==== THE DATA

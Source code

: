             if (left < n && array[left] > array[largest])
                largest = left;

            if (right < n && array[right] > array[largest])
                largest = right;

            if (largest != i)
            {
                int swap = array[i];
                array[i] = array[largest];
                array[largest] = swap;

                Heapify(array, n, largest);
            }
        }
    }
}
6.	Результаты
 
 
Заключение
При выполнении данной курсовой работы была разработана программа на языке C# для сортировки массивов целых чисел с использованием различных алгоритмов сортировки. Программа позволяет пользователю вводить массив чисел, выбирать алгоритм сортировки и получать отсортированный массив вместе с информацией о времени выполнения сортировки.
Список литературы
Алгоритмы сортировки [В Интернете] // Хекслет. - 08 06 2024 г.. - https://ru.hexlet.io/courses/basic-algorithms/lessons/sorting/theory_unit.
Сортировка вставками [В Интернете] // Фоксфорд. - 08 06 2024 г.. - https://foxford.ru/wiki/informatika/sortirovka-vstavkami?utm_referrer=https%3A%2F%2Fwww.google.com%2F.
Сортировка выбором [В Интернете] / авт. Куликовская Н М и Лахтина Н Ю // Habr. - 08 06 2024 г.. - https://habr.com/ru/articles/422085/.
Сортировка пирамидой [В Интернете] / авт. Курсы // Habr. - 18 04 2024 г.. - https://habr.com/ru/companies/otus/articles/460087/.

========
==== THE DATA

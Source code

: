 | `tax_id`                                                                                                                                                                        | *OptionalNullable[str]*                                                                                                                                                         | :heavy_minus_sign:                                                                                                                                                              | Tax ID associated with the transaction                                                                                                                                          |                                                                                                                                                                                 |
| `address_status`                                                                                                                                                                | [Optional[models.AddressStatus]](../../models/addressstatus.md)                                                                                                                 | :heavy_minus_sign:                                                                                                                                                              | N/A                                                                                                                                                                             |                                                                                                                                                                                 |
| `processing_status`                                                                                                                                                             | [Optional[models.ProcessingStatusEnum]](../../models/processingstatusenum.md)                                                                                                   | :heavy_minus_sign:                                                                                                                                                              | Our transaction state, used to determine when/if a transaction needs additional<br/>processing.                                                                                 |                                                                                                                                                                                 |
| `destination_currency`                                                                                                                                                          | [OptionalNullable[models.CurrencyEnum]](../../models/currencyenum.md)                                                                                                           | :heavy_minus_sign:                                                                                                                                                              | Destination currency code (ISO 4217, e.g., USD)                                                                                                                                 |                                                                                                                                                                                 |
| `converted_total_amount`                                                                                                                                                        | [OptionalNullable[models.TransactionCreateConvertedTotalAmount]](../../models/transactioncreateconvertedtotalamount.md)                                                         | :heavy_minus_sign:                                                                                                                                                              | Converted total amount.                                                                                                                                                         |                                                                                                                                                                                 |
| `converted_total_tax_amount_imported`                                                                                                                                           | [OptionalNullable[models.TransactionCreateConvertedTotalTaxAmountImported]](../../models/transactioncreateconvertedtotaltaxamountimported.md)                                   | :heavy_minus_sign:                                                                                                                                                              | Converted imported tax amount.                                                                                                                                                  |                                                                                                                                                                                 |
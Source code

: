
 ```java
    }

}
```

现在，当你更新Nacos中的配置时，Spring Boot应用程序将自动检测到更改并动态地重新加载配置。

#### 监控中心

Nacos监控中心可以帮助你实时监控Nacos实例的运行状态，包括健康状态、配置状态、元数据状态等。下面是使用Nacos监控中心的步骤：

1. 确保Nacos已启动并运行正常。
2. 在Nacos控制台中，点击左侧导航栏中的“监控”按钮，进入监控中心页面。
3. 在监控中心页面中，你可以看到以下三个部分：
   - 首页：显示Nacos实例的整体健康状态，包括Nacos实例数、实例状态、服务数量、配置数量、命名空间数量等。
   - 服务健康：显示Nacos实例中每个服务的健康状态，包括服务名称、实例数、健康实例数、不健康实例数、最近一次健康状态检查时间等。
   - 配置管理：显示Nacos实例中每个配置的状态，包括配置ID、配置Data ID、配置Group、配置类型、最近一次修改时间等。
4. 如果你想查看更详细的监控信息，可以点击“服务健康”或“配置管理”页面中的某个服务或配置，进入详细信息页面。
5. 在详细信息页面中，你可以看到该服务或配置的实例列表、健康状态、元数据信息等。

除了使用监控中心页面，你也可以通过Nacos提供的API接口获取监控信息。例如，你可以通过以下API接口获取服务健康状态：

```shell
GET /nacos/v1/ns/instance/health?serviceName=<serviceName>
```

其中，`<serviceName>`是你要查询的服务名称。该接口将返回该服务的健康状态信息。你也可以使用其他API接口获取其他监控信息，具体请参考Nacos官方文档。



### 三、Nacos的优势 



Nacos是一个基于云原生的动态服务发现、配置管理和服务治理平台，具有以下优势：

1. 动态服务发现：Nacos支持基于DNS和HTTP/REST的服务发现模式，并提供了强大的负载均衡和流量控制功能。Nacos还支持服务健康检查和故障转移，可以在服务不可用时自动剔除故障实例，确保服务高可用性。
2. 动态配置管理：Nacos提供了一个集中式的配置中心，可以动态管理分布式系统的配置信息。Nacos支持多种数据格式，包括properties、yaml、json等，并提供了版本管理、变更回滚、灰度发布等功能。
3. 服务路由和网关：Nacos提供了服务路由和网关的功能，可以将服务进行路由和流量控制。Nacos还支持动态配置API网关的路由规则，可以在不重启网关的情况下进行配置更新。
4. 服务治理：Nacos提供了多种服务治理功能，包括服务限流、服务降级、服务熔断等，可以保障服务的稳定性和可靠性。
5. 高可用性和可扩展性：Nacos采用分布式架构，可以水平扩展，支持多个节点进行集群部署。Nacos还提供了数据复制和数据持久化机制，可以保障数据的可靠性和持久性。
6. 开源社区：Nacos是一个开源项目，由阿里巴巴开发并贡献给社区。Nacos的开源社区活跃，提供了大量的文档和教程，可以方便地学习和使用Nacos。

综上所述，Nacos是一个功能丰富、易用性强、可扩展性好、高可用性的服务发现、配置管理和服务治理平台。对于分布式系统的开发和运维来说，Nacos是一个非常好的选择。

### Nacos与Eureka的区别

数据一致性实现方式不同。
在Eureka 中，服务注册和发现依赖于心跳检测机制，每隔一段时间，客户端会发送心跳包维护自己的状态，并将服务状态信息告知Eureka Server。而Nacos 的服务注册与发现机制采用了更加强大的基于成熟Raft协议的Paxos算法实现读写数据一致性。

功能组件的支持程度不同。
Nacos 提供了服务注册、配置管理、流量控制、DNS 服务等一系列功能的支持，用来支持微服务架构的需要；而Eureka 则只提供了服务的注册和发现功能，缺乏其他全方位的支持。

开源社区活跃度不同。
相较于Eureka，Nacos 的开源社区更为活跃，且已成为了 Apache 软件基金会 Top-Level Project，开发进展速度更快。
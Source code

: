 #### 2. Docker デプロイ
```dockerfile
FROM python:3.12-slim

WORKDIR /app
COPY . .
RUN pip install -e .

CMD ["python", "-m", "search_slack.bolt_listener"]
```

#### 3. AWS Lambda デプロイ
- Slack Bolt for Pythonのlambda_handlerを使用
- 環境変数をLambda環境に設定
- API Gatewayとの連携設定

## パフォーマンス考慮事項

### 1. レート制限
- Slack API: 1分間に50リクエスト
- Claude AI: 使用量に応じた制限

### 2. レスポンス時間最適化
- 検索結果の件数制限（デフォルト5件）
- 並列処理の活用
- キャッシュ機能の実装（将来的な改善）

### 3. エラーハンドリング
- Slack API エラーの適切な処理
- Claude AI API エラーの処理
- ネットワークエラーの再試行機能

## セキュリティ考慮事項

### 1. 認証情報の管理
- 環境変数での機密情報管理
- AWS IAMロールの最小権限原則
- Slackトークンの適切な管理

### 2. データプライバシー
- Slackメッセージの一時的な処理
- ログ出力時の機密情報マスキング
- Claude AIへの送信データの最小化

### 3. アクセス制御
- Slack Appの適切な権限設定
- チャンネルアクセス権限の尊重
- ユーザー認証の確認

========

_WHAT YOU WILL DO_: The answer must consist of each line from the data that includes the string "https".

_EXPECTED OUTPUT_:
Алгоритмы сортировки [В Интернете] // Хекслет. - 08 06 2024 г.. - https://ru.hexlet.io/courses/basic-algorithms/lessons/sorting/theory_unit.
Сортировка вставками [В Интернете] // Фоксфорд. - 08 06 2024 г.. - https://foxford.ru/wiki/informatika/sortirovka-vstavkami?utm_referrer=https%3A%2F%2Fwww.google.com%2F.
Сортировка выбором [В Интернете] / авт. Куликовская Н М и Лахтина Н Ю // Habr. - 08 06 2024 г.. - https://habr.com/ru/articles/422085/.
Сортировка пирамидой [В Интернете] / авт. Курсы // Habr. - 18 04 2024 г.. - https://habr.com/ru/companies/otus/articles/460087/.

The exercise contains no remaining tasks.